Anyhow, when I got out and dried off, I went upstairs to get dressed, because I knew I really needed to get to the Gazette. But something suddenly hit me: another note I had made myself about really believing everything. Not in a religious or philosophical sense, so much as just in a sense of - when I write something, am I rattling off words, or is there a point beyond, “I’m a writer, this is what I do?”
Then I went to put in my contacts, and I was staring down at them, and at myself in the mirror, and thinking about how I had bought these contacts in 2003, just after I moved home from Connecticut, and how I wished to God, right then, that I could travel back in time three years to the moment I bought them, even if just for a moment, so that I could tell my 2003-self that it was going to turn out more or less Okay, that all the panicky sadness and crazy fear and unbearable boredom would pass, and I would not, in fact, spend the rest of my life fighting off the urge to shoot up a post office or just be drunk forever.

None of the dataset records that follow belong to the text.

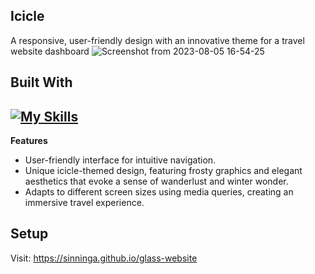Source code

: **Icicle**
-
A responsive, user-friendly design with an innovative theme for a travel website dashboard
![Screenshot from 2023-08-05 16-54-25](https://github.com/sinninga/glass-website/assets/36636887/c2753c24-6953-4de8-886b-bf42e758004f)

**Built With**
-
[![My Skills](https://skillicons.dev/icons?i=html,css)](https://skillicons.dev)
-

**Features**
* User-friendly interface for intuitive navigation.
* Unique icicle-themed design, featuring frosty graphics and elegant aesthetics that evoke a sense of wanderlust and winter wonder.
* Adapts to different screen sizes using media queries, creating an immersive travel experience.

**Setup**
-
Visit: https://sinninga.github.io/glass-website
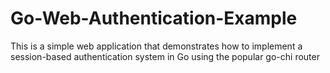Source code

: # Go-Web-Authentication-Example
This is a simple web application that demonstrates how to implement a session-based authentication system in Go using the popular go-chi router
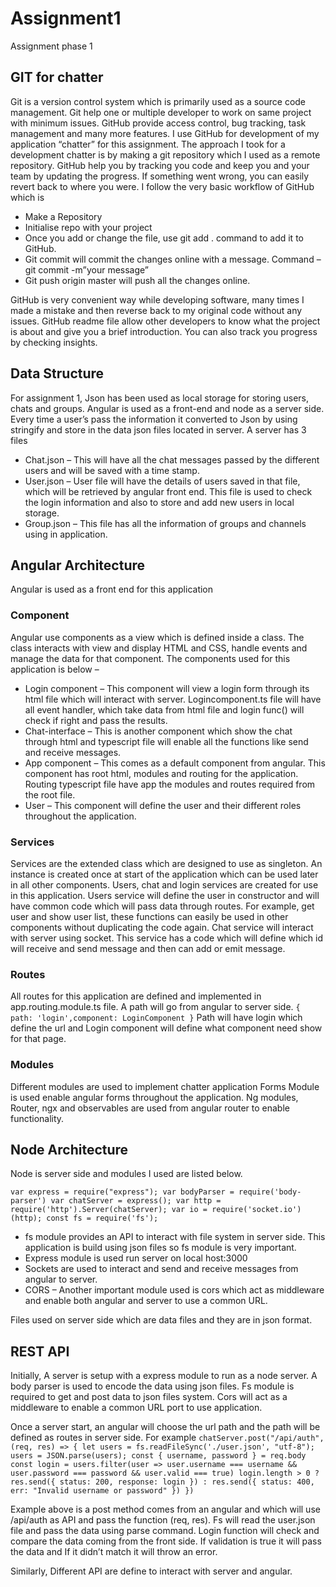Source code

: # Assignment1
Assignment phase 1 

## GIT for chatter
Git is a version control system which is primarily used as a source code management. Git help one or multiple developer to work on same project with minimum issues. GitHub provide access control, bug tracking, task management and many more features. 
I use GitHub for development of my application “chatter” for this assignment. The approach I took for a development chatter is by making a git repository which I used as a remote repository. 
GitHub help you by tracking you code and keep you and your team by updating the progress. If something went wrong, you can easily revert back to where you were. I follow the very basic workflow of GitHub which is 

-	Make a Repository
-	Initialise repo with your project 
-	Once you add or change the file, use git add . command to add it to GitHub. 
-	Git commit will commit the changes online with a message. Command – git commit -m”your message”
-	Git push origin master will push all the changes online. 

GitHub is very convenient way while developing software, many times I made a mistake and then reverse back to my original code without any issues. GitHub readme file allow other developers to know what the project is about and give you a brief introduction. You can also track you progress by checking insights. 
 
## Data Structure 
For assignment 1, Json has been used as local storage for storing users, chats and groups. 
Angular is used as a front-end and node as a server side. Every time a user’s pass the information it converted to Json by using stringify and store in the data json files located in server. 
A server has 3 files 
-	Chat.json – This will have all the chat messages passed by the different users and will be saved with a time stamp. 
-	User.json – User file will have the details of users saved in that file, which will be retrieved by angular front end. This file is used to check the login information and also to store and add new users in local storage.
-	Group.json – This file has all the information of groups and channels using in application.  

## Angular Architecture 

Angular is used as a front end for this application
### Component
Angular use components as a view which is defined inside a class. The class interacts with view and display HTML and CSS, handle events and manage the data for that component. The components used for this application is below – 
-	Login component – This component will view a login form through its html file which will interact with server. Logincomponent.ts file will have all event handler, which take data from html file and login func() will check if right and pass the results. 
-	Chat-interface – This is another component which show the chat through html and typescript file will enable all the functions like send and receive messages. 
-	App component – This comes as a default component from angular. This component has root html, modules and routing for the application. Routing typescript file have app the modules and routes required from the root file. 
-	User – This component will define the user and their different roles throughout the application.
### Services

Services are the extended class which are designed to use as singleton. An instance is created once at start of the application which can be used later in all other components.
Users, chat and login services are created for use in this application. 
Users service will define the user in constructor and will have common code which will pass data through routes. For example, get user and show user list, these functions can easily be used in other components without duplicating the code again.
Chat service will interact with server using socket. This service has a code which will define which id will receive and send message and then can add or emit message.

### Routes 

All routes for this application are defined and implemented in app.routing.module.ts file. A path will go from angular to server side. 
`{ path: 'login',component: LoginComponent }`
Path will have login which define the url and Login component will define what component need show for that page. 

### Modules 

Different modules are used to implement chatter application 
Forms Module is used enable angular forms throughout the application. 
Ng modules, Router, ngx and observables are used from angular router to enable functionality. 

## Node Architecture 

Node is server side and modules I used are listed below. 

`var express = require("express");
var bodyParser = require('body-parser')
var chatServer = express();
var http = require('http').Server(chatServer);
var io = require('socket.io')(http);
const fs = require('fs');`

- fs module provides an API to interact with file system in server side. This application is build using json files so fs module is very important. 
- Express module is used run server on local host:3000
- Sockets are used to interact and send and receive messages from angular to server. 
- CORS – Another important module used is cors which act as middleware and enable both angular and server to use a common URL.

Files used on server side which are data files and they are in json format. 

## REST API 

Initially, A server is setup with a express module to run as a node server. A body parser is used to encode the data using json files. Fs module is required to get and post data to json files system. Cors will act as a middleware to enable a common URL port to use application. 

Once a server start, an angular will choose the url path and the path will be defined as routes in server side. For example 
`chatServer.post("/api/auth", (req, res) => {
    let users = fs.readFileSync('./user.json', "utf-8");
    users = JSON.parse(users);
    const { username, password } = req.body
    const login = users.filter(user => user.username === username && user.password === password && user.valid === true)
    login.length > 0 ? res.send({ status: 200, response: login }) : res.send({ status: 400, err: "Invalid username or password" })
})`

Example above is a post method comes from an angular and which will use /api/auth as API and pass the function (req, res).  Fs will read the user.json file and pass the data using parse command. Login function will check and compare the data coming from the front side. If validation is true it will pass the data and If it didn’t match it will throw an error. 

Similarly, Different API are define to interact with server and angular. 





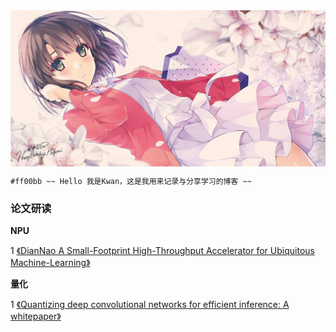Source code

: <img align="center" alt="加藤惠" src ="./top.jpg">

`#ff00bb ~~ Hello 我是Kwan，这是我用来记录与分享学习的博客 ~~`

### 论文研读
**NPU**

1 [《DianNao A Small-Footprint High-Throughput Accelerator for Ubiquitous Machine-Learning》](./paper/DianNao/DianNao.md)  


**量化**

1 [《Quantizing deep convolutional networks for efficient inference: A whitepaper》](./paper/google_whitepaper/google_whitepaper.md)  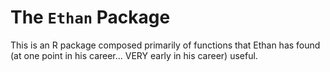 # The `Ethan` Package

This is an R package composed primarily of functions that Ethan has found (at one point in his career... VERY early in his career) useful.
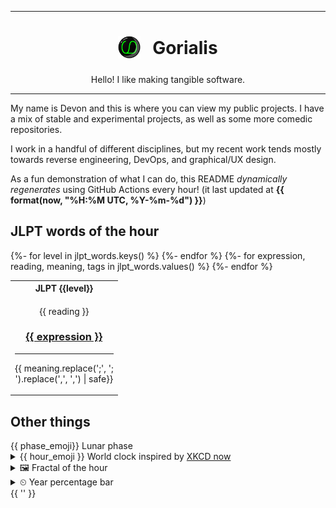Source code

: ***

<h1 align="center">
<sub>
    <img src="readme/resources/avatar.png" height="36">
</sub>
&nbsp;
Gorialis
</h1>
<p align="center">
Hello! I like making tangible software.
</p>

***

My name is Devon and this is where you can view my public projects. I have a mix of stable and experimental projects, as well as some more comedic repositories.

I work in a handful of different disciplines, but my recent work tends mostly towards reverse engineering, DevOps, and graphical/UX design.

As a fun demonstration of what I can do, this README *dynamically regenerates* using GitHub Actions every hour! (it last updated at **{{ format(now, "%H:%M UTC, %Y-%m-%d") }}**)

<h2>JLPT words of the hour</h2>
<table>
    <tr>
        {%- for level in jlpt_words.keys() %}
        <th>JLPT {{level}}</th>
        {%- endfor %}
    </tr>
    <tr>
        {%- for expression, reading, meaning, tags in jlpt_words.values() %}
        <td>
            <p align="center">{{ reading }}</p>
            <h3 align="center"><b><a href="https://jisho.org/search/{{ quote(expression) }}">{{ expression }}</a></b></h3>
            <hr>
            <p align="center">{{ meaning.replace(';', ';<br>').replace(',', ',<wbr>') | safe}}</p>
        </td>
        {%- endfor %}
    </tr>
</table>

<h2>Other things</h2>
{{ phase_emoji}} Lunar phase
<details>
<summary>{{ hour_emoji }}  World clock inspired by <a href="https://xkcd.com/now">XKCD now</a></summary>

> <img src="generated/now.png" width="512">

</details>
<details>
<summary>&#x1f5bc; Fractal of the hour</summary>

> <img src="generated/fractal.png" width="512">

</details>
<details>
<summary>&#x23f2; Year percentage bar</summary>
<pre><code>{{ format(now, '%Y') }} [{{ percentage_bar }}] {{ format(year_percentage * 100, '.2f') }}%</code></pre>
</details>
{{ '' }}
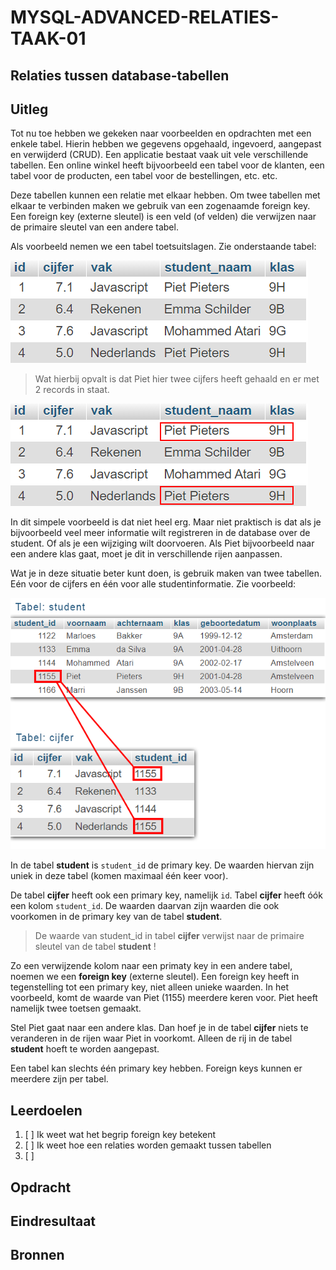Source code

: # MYSQL-ADVANCED-RELATIES-TAAK-01

## Relaties tussen database-tabellen


## Uitleg

Tot nu toe hebben we gekeken naar voorbeelden en opdrachten met een enkele tabel. Hierin hebben we gegevens opgehaald, ingevoerd, aangepast en verwijderd (CRUD). Een applicatie bestaat vaak uit vele verschillende tabellen. Een online winkel heeft bijvoorbeeld een tabel voor de klanten, een tabel voor de producten, een tabel voor de bestellingen, etc. etc.

Deze tabellen kunnen een relatie met elkaar hebben. Om twee tabellen met elkaar te verbinden maken we gebruik van een zogenaamde foreign key. Een foreign key (externe sleutel) is een veld (of velden) die verwijzen naar de primaire sleutel van een andere tabel.

Als voorbeeld nemen we een tabel toetsuitslagen. Zie onderstaande tabel:

![Output opdracht 1 - SELECT* FROM jaar2016](img/cijfers1.png)

> Wat hierbij opvalt is dat Piet hier twee cijfers heeft gehaald en er met 2 records in staat. 

![Output opdracht 1 - SELECT* FROM jaar2016](img/cijfers2.png)

In dit simpele voorbeeld is dat niet heel erg. Maar niet praktisch is dat als je bijvoorbeeld veel meer informatie wilt registreren in de database over de student. Of als je een wijziging wilt doorvoeren. Als Piet bijvoorbeeld naar een andere klas gaat, moet je dit in verschillende rijen aanpassen.

Wat je in deze situatie beter kunt doen, is gebruik maken van twee tabellen. Eén voor de cijfers en één voor alle studentinformatie. Zie voorbeeld:

![Output opdracht 1 - SELECT* FROM jaar2016](img/cijfers3.png)


In de tabel **student** is `student_id` de primary key. De waarden hiervan zijn uniek in deze tabel (komen maximaal één keer voor).

De tabel **cijfer** heeft ook een primary key, namelijk `id`. Tabel **cijfer** heeft óók een kolom `student_id`. De waarden daarvan zijn waarden die ook voorkomen in de primary key van de tabel **student**. 

> De waarde van student_id in tabel **cijfer** verwijst naar de primaire sleutel van de tabel **student** !

Zo een verwijzende kolom naar een primaty key in een andere tabel, noemen we een **foreign key** (externe sleutel). Een foreign key heeft in tegenstelling tot een primary key, niet alleen unieke waarden. In het voorbeeld, komt de waarde van Piet (1155) meerdere keren voor. Piet heeft namelijk twee toetsen gemaakt.

Stel Piet gaat naar een andere klas. Dan hoef je in de tabel **cijfer** niets te veranderen in de rijen waar Piet in voorkomt. Alleen de rij in de tabel **student** hoeft te worden aangepast.

Een tabel kan slechts één primary key hebben. Foreign keys kunnen er meerdere zijn per tabel.


## Leerdoelen

1. [ ] Ik weet wat het begrip foreign key betekent
2. [ ] Ik weet hoe een relaties worden gemaakt tussen tabellen
3. [ ] 


## Opdracht





## Eindresultaat



## Bronnen

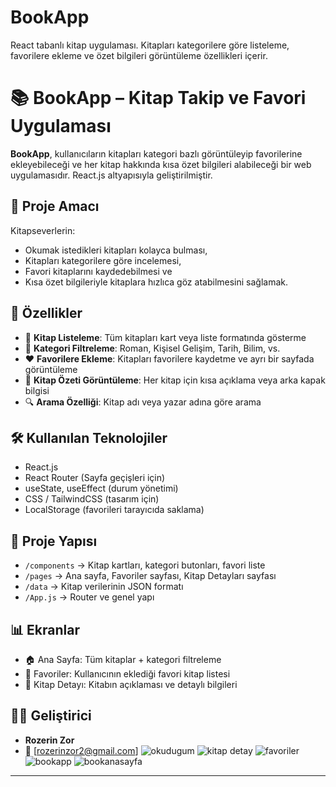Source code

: # BookApp
React tabanlı kitap uygulaması. Kitapları kategorilere göre listeleme, favorilere ekleme ve özet bilgileri görüntüleme özellikleri içerir.
# 📚 BookApp – Kitap Takip ve Favori Uygulaması

**BookApp**, kullanıcıların kitapları kategori bazlı görüntüleyip favorilerine ekleyebileceği ve her kitap hakkında kısa özet bilgileri alabileceği bir web uygulamasıdır. React.js altyapısıyla geliştirilmiştir.

## 🎯 Proje Amacı

Kitapseverlerin:
- Okumak istedikleri kitapları kolayca bulması,
- Kitapları kategorilere göre incelemesi,
- Favori kitaplarını kaydedebilmesi ve
- Kısa özet bilgileriyle kitaplara hızlıca göz atabilmesini sağlamak.

## 🚀 Özellikler

- 📖 **Kitap Listeleme**: Tüm kitapları kart veya liste formatında gösterme
- 📂 **Kategori Filtreleme**: Roman, Kişisel Gelişim, Tarih, Bilim, vs.
- ❤️ **Favorilere Ekleme**: Kitapları favorilere kaydetme ve ayrı bir sayfada görüntüleme
- 📝 **Kitap Özeti Görüntüleme**: Her kitap için kısa açıklama veya arka kapak bilgisi
- 🔍 **Arama Özelliği**: Kitap adı veya yazar adına göre arama

## 🛠️ Kullanılan Teknolojiler

- React.js
- React Router (Sayfa geçişleri için)
- useState, useEffect (durum yönetimi)
- CSS / TailwindCSS (tasarım için)
- LocalStorage (favorileri tarayıcıda saklama)

## 📂 Proje Yapısı

- `/components` → Kitap kartları, kategori butonları, favori liste
- `/pages` → Ana sayfa, Favoriler sayfası, Kitap Detayları sayfası
- `/data` → Kitap verilerinin JSON formatı
- `/App.js` → Router ve genel yapı

## 📊 Ekranlar

- 🏠 Ana Sayfa: Tüm kitaplar + kategori filtreleme
- 📌 Favoriler: Kullanıcının eklediği favori kitap listesi
- 📘 Kitap Detayı: Kitabın açıklaması ve detaylı bilgileri

## 🧑‍💻 Geliştirici

- **Rozerin Zor**
- 📧 [rozerinzor2@gmail.com]
![okudugum](https://github.com/user-attachments/assets/2389a47c-7d06-4b30-8e12-d9d2564423e9)
![kitap detay](https://github.com/user-attachments/assets/0742dd52-9a8b-4142-be3d-faa817323459)
![favoriler](https://github.com/user-attachments/assets/16da9d30-dbea-406b-8a90-f4c66074c574)
![bookapp](https://github.com/user-attachments/assets/319c14f0-4326-49cb-b84a-81ad3165904a)
![bookanasayfa](https://github.com/user-attachments/assets/8a8fb00e-d957-4aef-9df2-2c3530c8e088)

---

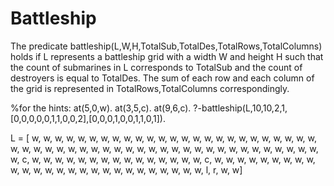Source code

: # Battleship

The predicate battleship(L,W,H,TotalSub,TotalDes,TotalRows,TotalColumns) holds if L represents
a battleship grid with a width W and height H such that the count of submarines in L corresponds to
TotalSub and the count of destroyers is equal to TotalDes. The sum of each row and each column of the
grid is represented in TotalRows,TotalColumns correspondingly.

%for the hints: at(5,0,w). at(3,5,c). at(9,6,c).
?-battleship(L,10,10,2,1,[0,0,0,0,0,1,1,0,0,2],[0,0,0,1,0,0,1,1,0,1]).

L = [
w, w, w, w, w, w, w, w, w, w,
w, w, w, w, w, w, w, w, w, w,
w, w, w, w, w, w, w, w, w, w,
w, w, w, w, w, w, w, w, w, w,
w, w, w, w, w, w, w, w, w, w,
w, w, w, c, w, w, w, w, w, w,
w, w, w, w, w, w, w, w, w, c,
w, w, w, w, w, w, w, w, w, w,
w, w, w, w, w, w, w, w, w, w,
w, w, w, w, w, w, l, r, w, w] 
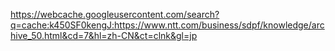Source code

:https://webcache.googleusercontent.com/search?q=cache:k450SF0kengJ:https://www.ntt.com/business/sdpf/knowledge/archive_50.html&cd=7&hl=zh-CN&ct=clnk&gl=jp
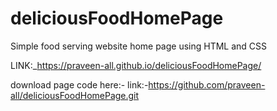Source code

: # deliciousFoodHomePage
Simple food serving website home page using HTML and CSS

  LINK:_https://praveen-all.github.io/deliciousFoodHomePage/



download page code here:-
   link:-https://github.com/praveen-all/deliciousFoodHomePage.git 

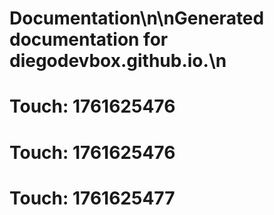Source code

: # Documentation\n\nGenerated documentation for diegodevbox.github.io.\n

# Touch: 1761625476

# Touch: 1761625476

# Touch: 1761625477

I wrote about all the things I would say to all my past-selves, all these people I carry within me, whose voices I can still hear sometimes. And I went ahead and let myself feel all of that grief, just as fresh as if it was new, and to write honestly about it.
This is why I do what I do. You’ll get to read the piece; I’m adding it to a queue of columns that will be coming out as soon as I get a new photo, which will happen when Eric Riddle updates his effing site. But no rush, friend.